If I look at each day, there are very few days when I had not hurt anyone, and it would be quite revealing to me if I were to keep a notebook to jot down the different persons I had hurt each day, and look at it at the end of each week. This can help me to see the picture in toto. I may also need to do its counterpart: enlist all the persons who had hurt me each day, and to take a good look at the list at the end of the week. If I were to put both these lists side by side, there might be something very revealing to me; often I hurt the very people who unconsciously had hurt me, in the spirit of tit for tat. If this spirit continues, it is sure to create uneasy feelings among friends.

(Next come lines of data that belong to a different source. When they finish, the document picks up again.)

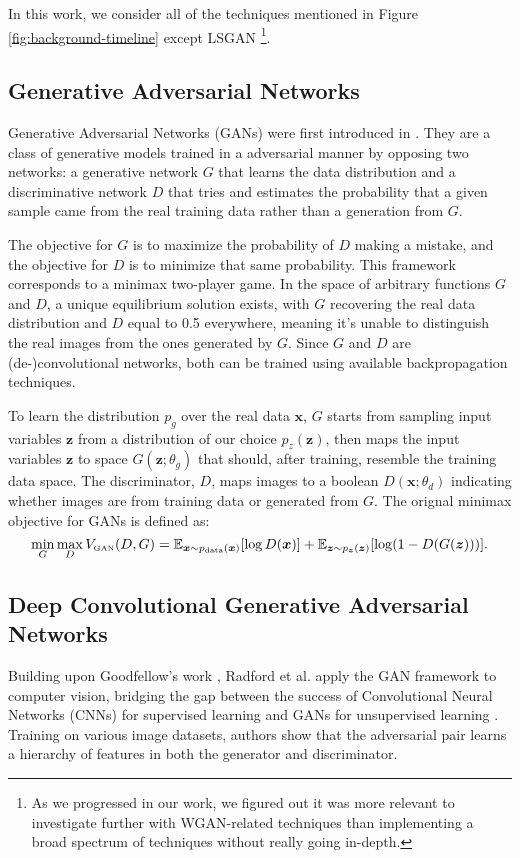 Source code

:In this work, we consider all of the techniques mentioned in Figure \ref{fig:background-timeline} except LSGAN \footnote{As we progressed in our work, we figured out it was more relevant to investigate further with WGAN-related techniques than implementing a broad spectrum of techniques without really going in-depth.}.

\subsection{Generative Adversarial Networks} 
Generative Adversarial Networks (GANs) were first introduced in \cite{goodfellow2014generative}. They are a class of generative models trained in a adversarial manner by opposing two networks: a generative network $G$ that learns the data distribution and a discriminative network $D$ that tries and estimates the probability that a given sample came from the real training data rather than a generation from $G$. 
 
The objective for $G$ is to maximize the probability of $D$ making a mistake, and the objective for $D$ is to minimize that same probability. This framework corresponds to a minimax two-player game. In the space of arbitrary functions $G$ and $D$, a unique equilibrium solution exists, with $G$ recovering the real data distribution and $D$ equal to 0.5 everywhere, meaning it's unable to distinguish the real images from the ones generated by $G$. Since $G$ and $D$ are (de-)convolutional networks, both can be trained using available backpropagation techniques.

To learn the distribution $p_g$ over the real data $\bm{x}$, $G$ starts from sampling input variables $\bm{z}$ from a distribution of our choice $p_z(\bm{z})$, then maps the input variables $\bm{z}$ to space $G(\bm{z}; \theta_g)$ that should, after training, resemble the training data space. The discriminator, $D$, maps images to a boolean $D(\bm{x}; \theta_d)$ indicating whether images are from training data or generated from $G$. The orignal minimax objective for GANs is defined as:
\begin{equation}
\label{eq_gan}
\min_G \max_D V_{\text{\tiny GAN}}(D, G) = \mathbb{E}_{\bm{x} \sim p_{\text{data}}(\bm{x})}[\log D(\bm{x})] + \mathbb{E}_{\bm{z} \sim p_{\bm{z}}(\bm{z})}[\log (1 - D(G(\bm{z})))] .
\end{equation}

\subsection{Deep Convolutional Generative Adversarial Networks}
Building upon Goodfellow's work \cite{goodfellow2014generative}, Radford et al. apply the GAN framework to computer vision, bridging the gap between the success of Convolutional Neural Networks (CNNs) for supervised learning and GANs for unsupervised learning \cite{DBLP:journals/corr/RadfordMC15}. Training on various image datasets, authors show that the adversarial pair learns a hierarchy of features in both the generator and discriminator. 

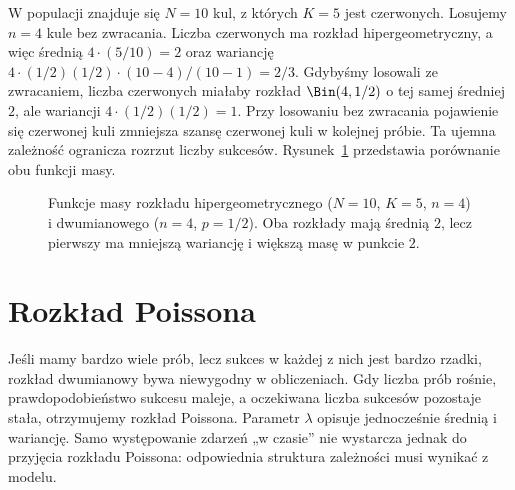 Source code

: \begin{przyklad}
W populacji znajduje się $N=10$ kul, z których $K=5$
jest czerwonych. Losujemy $n=4$ kule bez zwracania.
Liczba czerwonych ma rozkład hipergeometryczny,
a więc średnią $4\cdot(5/10)=2$ oraz wariancję
$4\cdot(1/2)(1/2)\cdot(10-4)/(10-1)=2/3$.
Gdybyśmy losowali ze zwracaniem, liczba czerwonych
miałaby rozkład $\Bin(4,1/2)$ o tej samej średniej $2$,
ale wariancji $4\cdot(1/2)(1/2)=1$.
Przy losowaniu bez zwracania pojawienie się czerwonej kuli
zmniejsza szansę czerwonej kuli w kolejnej próbie.
Ta ujemna zależność ogranicza rozrzut liczby sukcesów.
Rysunek~\ref{fig:rp1-06-hypergeom-binomial} przedstawia porównanie obu funkcji masy.
\end{przyklad}

\begin{figure}[htbp]
\centering
{}
\caption{Funkcje masy rozkładu hipergeometrycznego
($N=10$, $K=5$, $n=4$) i dwumianowego ($n=4$, $p=1/2$).
Oba rozkłady mają średnią $2$, lecz pierwszy ma
mniejszą wariancję i większą masę w punkcie $2$.}
\label{fig:rp1-06-hypergeom-binomial}
\end{figure}


\section{Rozkład Poissona}
Jeśli mamy bardzo wiele prób, lecz sukces w każdej z nich jest
bardzo rzadki, rozkład dwumianowy bywa niewygodny w obliczeniach.
Gdy liczba prób rośnie, prawdopodobieństwo sukcesu maleje, a
oczekiwana liczba sukcesów pozostaje stała, otrzymujemy
rozkład Poissona. Parametr $\lambda$ opisuje jednocześnie
średnią i wariancję. Samo występowanie zdarzeń „w czasie” nie
wystarcza jednak do przyjęcia rozkładu Poissona: odpowiednia
struktura zależności musi wynikać z modelu.

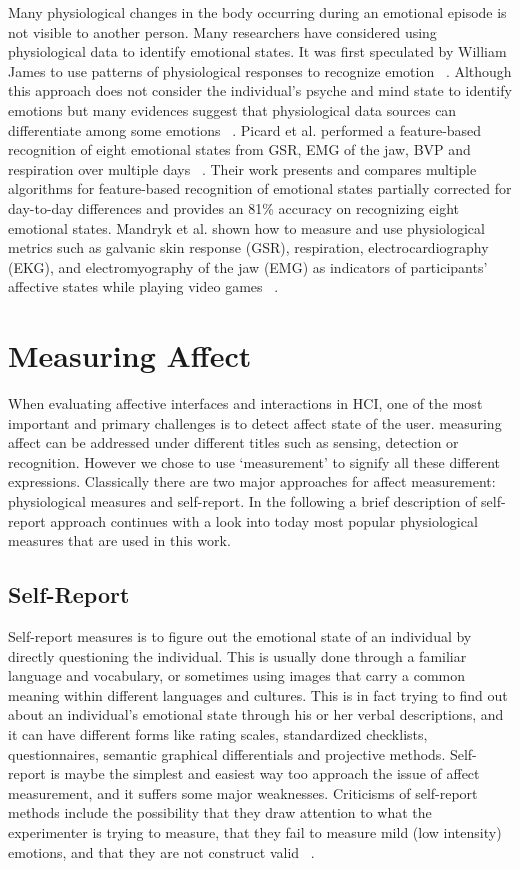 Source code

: \documentclass{uofsthesis-cs}
\begin{document}
Many physiological changes in the body occurring during an emotional episode is not visible to another person. Many researchers have considered using physiological data to identify emotional states. It was first speculated by William James to use patterns of physiological responses to recognize emotion ~\cite{cacioppo2000psychophysiology}. Although this approach does not consider the individual's psyche and mind state to identify emotions but many evidences suggest that physiological data sources can differentiate among some emotions ~\cite{ekman1983autonomic}. Picard et al. performed a feature-based recognition of eight emotional states from GSR, EMG of the jaw, BVP and respiration over multiple days ~\cite{picard2001toward}. Their work presents and compares multiple algorithms for feature-based recognition of emotional states partially corrected for day-to-day differences and provides an 81\% accuracy on recognizing eight emotional states. Mandryk et al. shown how to measure and use physiological metrics such as galvanic skin response (GSR), respiration, electrocardiography (EKG), and electromyography of the jaw (EMG) as indicators of participants' affective states while playing video games ~\cite{mandryk2007fuzzy}.

\section{Measuring Affect}
When evaluating affective interfaces and interactions in HCI, one of the most important and primary challenges is to detect affect state of the user. measuring affect can be addressed under different titles such as sensing, detection or recognition. However we chose to use `measurement' to signify all these different expressions. Classically there are two major approaches for affect measurement: physiological measures and self-report. In the following a brief description of self-report approach continues with a look into today most popular physiological measures that are used in this work.

\subsection{Self-Report}
Self-report measures is to figure out the emotional state of an individual by directly questioning the individual. This is usually done through a familiar language and vocabulary, or sometimes using images that carry a common meaning within different languages and cultures. This is in fact trying to find out about an individual's emotional state through his or her verbal descriptions, and it can have different forms like rating scales, standardized checklists, questionnaires, semantic graphical differentials and projective methods. Self-report is maybe the simplest and easiest way too approach the issue of affect measurement, and it suffers some major weaknesses. Criticisms of self-report methods include the possibility that they draw attention to what the experimenter is trying to measure, that they fail to measure mild (low intensity) emotions, and that they are not construct valid ~\cite{isen2007some}.
\end{document}
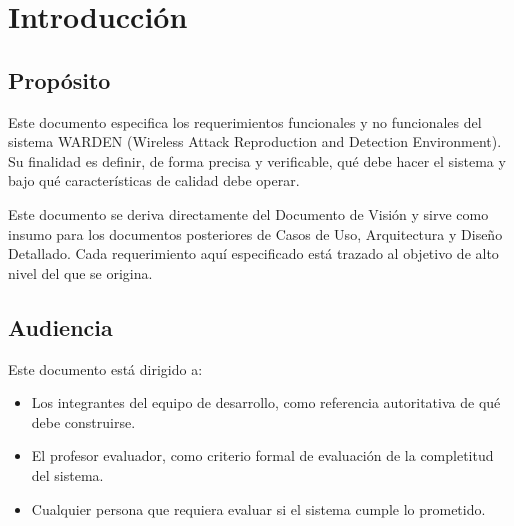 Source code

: \documentclass[11pt,a4paper]{article}
\begin{document}

\begin{wardenrevisions}
\end{wardenrevisions}

\tableofcontents
\newpage

\section{Introducción}

\subsection{Propósito}
Este documento especifica los requerimientos funcionales y no funcionales del
sistema WARDEN (Wireless Attack Reproduction and Detection Environment). Su
finalidad es definir, de forma precisa y verificable, qué debe hacer el
sistema y bajo qué características de calidad debe operar.

Este documento se deriva directamente del Documento de Visión y sirve como
insumo para los documentos posteriores de Casos de Uso, Arquitectura y
Diseño Detallado. Cada requerimiento aquí especificado está trazado al
objetivo de alto nivel del que se origina.

\subsection{Audiencia}
Este documento está dirigido a:

\begin{itemize}
  \item Los integrantes del equipo de desarrollo, como referencia
    autoritativa de qué debe construirse.
  \item El profesor evaluador, como criterio formal de evaluación de la
    completitud del sistema.
  \item Cualquier persona que requiera evaluar si el sistema cumple lo
    prometido.
\end{itemize}
\end{document}
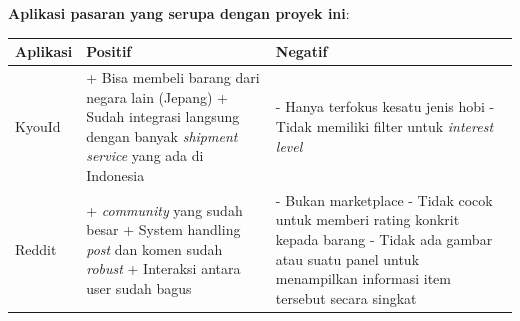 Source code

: \documentclass[a4paper]{article}
\begin{document}
\textbf{Aplikasi pasaran yang serupa dengan proyek ini}:
\begin{longtable}{|m{3cm}|p{5cm}|p{5cm}|}
    \hline
    Aplikasi & Positif                                                  & Negatif                \\
    \hline
    KyouId
             & + Bisa membeli barang dari negara lain (Jepang) \newline
    + Sudah integrasi langsung dengan banyak \textit{shipment service} yang ada di Indonesia \newline
             & - Hanya terfokus kesatu jenis hobi \newline
    - Tidak memiliki filter untuk \textit{interest level}                                        \\
    \hline
    Reddit
             & + \textit{community} yang sudah besar \newline
    + System handling \textit{post} dan komen sudah \textit{robust} \newline
    + Interaksi antara user sudah bagus
             & - Bukan marketplace \newline
    - Tidak cocok untuk memberi rating konkrit kepada barang \newline
    - Tidak ada gambar atau suatu panel untuk menampilkan informasi item tersebut secara singkat \\
    \hline
\end{longtable}
\end{document}
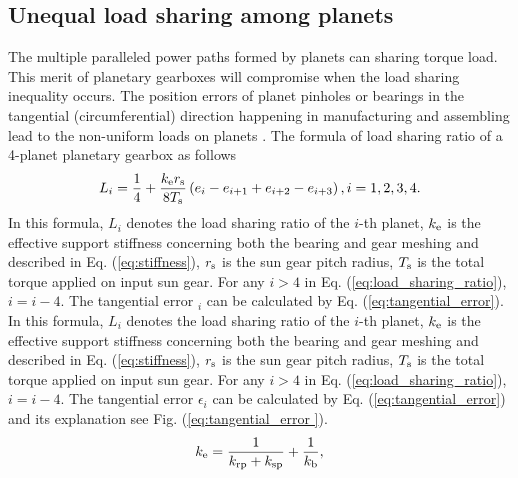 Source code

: \documentclass[a4paper]{cas-sc}%
\begin{document}
\subsection{Unequal load sharing among planets}
\par The multiple paralleled power paths formed by planets can sharing torque load. This merit of planetary gearboxes will compromise when the load sharing inequality occurs. The position errors of planet pinholes or bearings in the tangential (circumferential) direction happening in manufacturing and assembling lead to the non-uniform loads on planets \cite{Singh2010511-530}. The formula of load sharing ratio of a 4-planet planetary gearbox as follows \cite{Ligata2009}
\begin{equation}
    L_i=\frac{1}{4}+\frac{k_{\rm e} r_{\rm s}}{8 T_{\rm s}}\left(e_i-e_{i+1}+e_{i+2}-e_{i+3}\right), i=1,2,3,4. \label{eq:load_sharing_ratio}
\end{equation}
In this formula, \(L_i\) denotes the load sharing ratio of the \(i\)-th planet, \(k_{\rm e}\) is the effective support stiffness concerning both the bearing and gear meshing and described in Eq. (\ref{eq:stiffness}), \(r_{\rm s}\) is the sun gear pitch radius, \(T_{\rm s}\) is the total torque applied on input sun gear. For any \(i>4\) in Eq. (\ref{eq:load_sharing_ratio}), \(i=i-4\). The tangential error $_{i}$ can be calculated by Eq. (\ref{eq:tangential_error}).
In this formula, \(L_i\) denotes the load sharing ratio of the \(i\)-th planet, \(k_{\rm e}\) is the effective support stiffness concerning both the bearing and gear meshing and described in Eq. (\ref{eq:stiffness}), \(r_{\rm s}\) is the sun gear pitch radius, \(T_{\rm s}\) is the total torque applied on input sun gear. For any \(i>4\) in Eq. (\ref{eq:load_sharing_ratio}), \(i=i-4\). The tangential error $\epsilon_{i}$ can be calculated by Eq. (\ref{eq:tangential_error}) and its explanation see Fig. (\ref{eq:tangential_error }).
\begin{equation}
    k_{\rm e}=\frac{1}{k_{\rm rp}+k_{\rm sp}}+\frac{1}{k_{\rm b}},\label{eq:stiffness}
\end{equation}
\end{document}
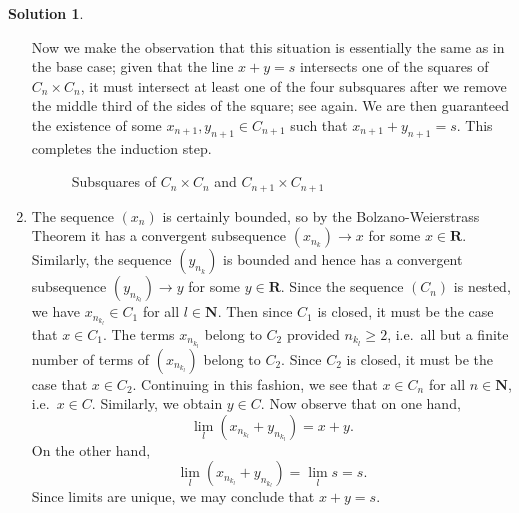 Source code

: \documentclass[12pt]{article}
\theoremstyle{definition}
\theoremstyle{exercise}
\theoremstyle{solution}
\newtheorem*{solution}{Solution}
\newcommand{\N}{\mathbf{N}}
\newcommand{\R}{\mathbf{R}}
\begin{document}
\begin{solution}
\begin{enumerate}
        Now we make the observation that this situation is essentially the same as in the base case; given that the line \( x + y = s \) intersects one of the squares of \( C_n \times C_n \), it must intersect at least one of the four subsquares after we remove the middle third of the sides of the square; see  again. We are then guaranteed the existence of some \( x_{n+1}, y_{n+1} \in C_{n+1} \) such that \( x_{n+1} + y_{n+1} = s \). This completes the induction step.

        \begin{figure}[h]
            \centering
            \caption{Subsquares of \( C_n \times C_n \) and \( C_{n+1} \times C_{n+1} \)} \label{fig:2}
        \end{figure}

        \item The sequence \( (x_n) \) is certainly bounded, so by the Bolzano-Weierstrass Theorem it has a convergent subsequence \( (x_{n_k}) \to x \) for some \( x \in \R \). Similarly, the sequence \( (y_{n_k}) \) is bounded and hence has a convergent subsequence \( (y_{n_{k_l}}) \to y \) for some \( y \in \R \). Since the sequence \( (C_n) \) is nested, we have \( x_{n_{k_l}} \in C_1 \) for all \( l \in \N \). Then since \( C_1 \) is closed, it must be the case that \( x \in C_1 \). The terms \( x_{n_{k_l}} \) belong to \( C_2 \) provided \( n_{k_l} \geq 2 \), i.e.\ all but a finite number of terms of \( (x_{n_{k_l}}) \) belong to \( C_2 \). Since \( C_2 \) is closed, it must be the case that \( x \in C_2 \). Continuing in this fashion, we see that \( x \in C_n \) for all \( n \in \N \), i.e.\ \( x \in C \). Similarly, we obtain \( y \in C \). Now observe that on one hand,
        \[
            \lim_l \left( x_{n_{k_l}} + y_{n_{k_l}} \right) = x + y.
        \]
        On the other hand,
        \[
            \lim_l \left( x_{n_{k_l}} + y_{n_{k_l}} \right) = \lim_l s = s.
        \]
        Since limits are unique, we may conclude that \( x + y = s \).
    \end{enumerate}
\end{solution}
\end{document}
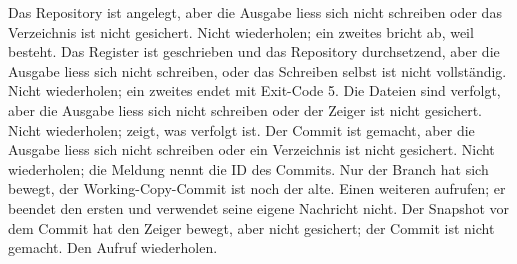 \startplacetable[title={Exit-Code 3 und der nächste Schritt},reference=tab:exit3,location=split]
\startxtable[frame=off,split=yes,option=stretch,align={flushleft,high}]
\startxtablehead
\startxrow[topframe=on,bottomframe=on]
 \stopxcell
{} \stopxcell
{} \stopxcell
\stopxrow
\stopxtablehead
\startxtablenext
\startxrow[topframe=on,bottomframe=on]
 \stopxcell
{} \stopxcell
{} \stopxcell
\stopxrow
\stopxtablenext
\startxrow
\startxcell[width=0.26\textwidth]  \stopxcell
\startxcell[width=0.35\textwidth] Das Repository ist angelegt,
aber die Ausgabe liess sich nicht schreiben oder das Verzeichnis ist nicht gesichert. \stopxcell
\startxcell Nicht wiederholen;
ein zweites  bricht ab, weil  besteht. \stopxcell
\stopxrow
\startxrow
\startxcell[width=0.26\textwidth]  \stopxcell
\startxcell[width=0.35\textwidth] Das Register ist geschrieben und das Repository durchsetzend,
aber die Ausgabe liess sich nicht schreiben,
oder das Schreiben selbst ist nicht vollständig. \stopxcell
\startxcell Nicht wiederholen;
ein zweites  endet mit Exit-Code 5. \stopxcell
\stopxrow
\startxrow
\startxcell[width=0.26\textwidth]  \stopxcell
\startxcell[width=0.35\textwidth] Die Dateien sind verfolgt,
aber die Ausgabe liess sich nicht schreiben oder der Zeiger ist nicht gesichert. \stopxcell
\startxcell Nicht wiederholen;  zeigt, was verfolgt ist. \stopxcell
\stopxrow
\startxrow
\startxcell[width=0.26\textwidth]  \stopxcell
\startxcell[width=0.35\textwidth] Der Commit ist gemacht,
aber die Ausgabe liess sich nicht schreiben oder ein Verzeichnis ist nicht gesichert. \stopxcell
\startxcell Nicht wiederholen; die Meldung nennt die ID des Commits. \stopxcell
\stopxrow
\startxrow
\startxcell[width=0.26\textwidth]  \stopxcell
\startxcell[width=0.35\textwidth] Nur der Branch hat sich bewegt,
der Working-Copy-Commit ist noch der alte. \stopxcell
\startxcell Einen weiteren  aufrufen;
er beendet den ersten und verwendet seine eigene Nachricht nicht. \stopxcell
\stopxrow
\startxrow
\startxcell[width=0.26\textwidth]  \stopxcell
\startxcell[width=0.35\textwidth] Der Snapshot vor dem Commit hat den Zeiger bewegt,
aber nicht gesichert; der Commit ist nicht gemacht. \stopxcell
\startxcell Den Aufruf wiederholen. \stopxcell

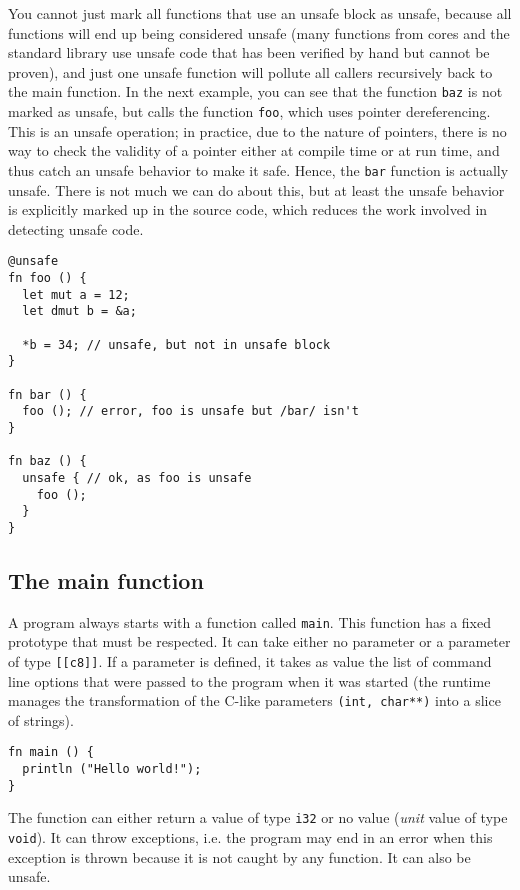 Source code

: You cannot just mark all functions that use an unsafe block as unsafe, because
all functions will end up being considered unsafe (many functions from cores and
the standard library use unsafe code that has been verified by hand but cannot
be proven), and just one unsafe function will pollute all callers recursively
back to the main function. In the next example, you can see that the function
\texttt{baz} is not marked as unsafe, but calls the function \texttt{foo}, which
uses pointer dereferencing. This is an unsafe operation; in practice, due to the
nature of pointers, there is no way to check the validity of a pointer either at
compile time or at run time, and thus catch an unsafe behavior to make it safe.
Hence, the \texttt{bar} function is actually unsafe. There is not much we can do
about this, but at least the unsafe behavior is explicitly marked up in the
source code, which reduces the work involved in detecting unsafe code.

\begin{lstlisting}[style=coloredverbatim]
@unsafe
fn foo () {
  let mut a = 12;
  let dmut b = &a;

  *b = 34; // unsafe, but not in unsafe block
}

fn bar () {
  foo (); // error, foo is unsafe but /bar/ isn't
}

fn baz () {
  unsafe { // ok, as foo is unsafe
    foo ();
  }
}
\end{lstlisting}

\subsection{The main function}

A program always starts with a function called \texttt{main}. This function has
a fixed prototype that must be respected. It can take either no parameter or a
parameter of type \texttt{[[c8]]}. If a parameter is defined, it takes as value
the list of command line options that were passed to the program when it was
started (the runtime manages the transformation of the C-like parameters
\texttt{(int, char**)} into a slice of strings).

\begin{lstlisting}[style=coloredverbatim, caption=The simplest main function]
fn main () {
  println ("Hello world!");
}
\end{lstlisting}

The function can either return a value of type \texttt{i32} or no value
(\textit{unit} value of type \texttt{void}). It can throw exceptions, i.e. the
program may end in an error when this exception is thrown because it is not
caught by any function. It can also be unsafe.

Just like every sound that has been produced and let out in the ‘air’ is never lost, but hovers in the universe, and if our technology improves, we may be able to retrieve the sound back, even after several years, so also every hurt feeling that we exchange is never lost, but is in the two or more persons concerned, and it may revive the old wounds even after several years. Proper conducive atmosphere where these wounds can heal, and a proper attitude in the hearts of all concerned, can make a difference in the lives of the people, in order to reap the maximum harvest out of these growth promoting experiences. But there are many who are just frightened of facing any such situation, and they would only love to avoid them, if they can. In such people, there might be very little chance for facing the challenges of life.

I know it is impossible for me to undo the effects of hurting others by saying ‘sorry’, even if it comes from the heart of the person who hurt me, and the same is also true with me when I hurt another person. I feel sad to realize that sometimes I begin to poke into the past wounds again and again making my friends and dear ones go through untold pain and suffering. Though I would like to say sorry to them all, deep down I know that my asking pardon is useless, unless I resolve not to indulge in such cruel and harsh treatments. As a human person I can only try my best in order to take up the challenge, but I would be quite powerless before an inner demon which is activating me to do such things which I do not wish for myself. If only I can identify this demon and do something about it, I would be a better person relating to people with genuine human concern all of us are endowed with.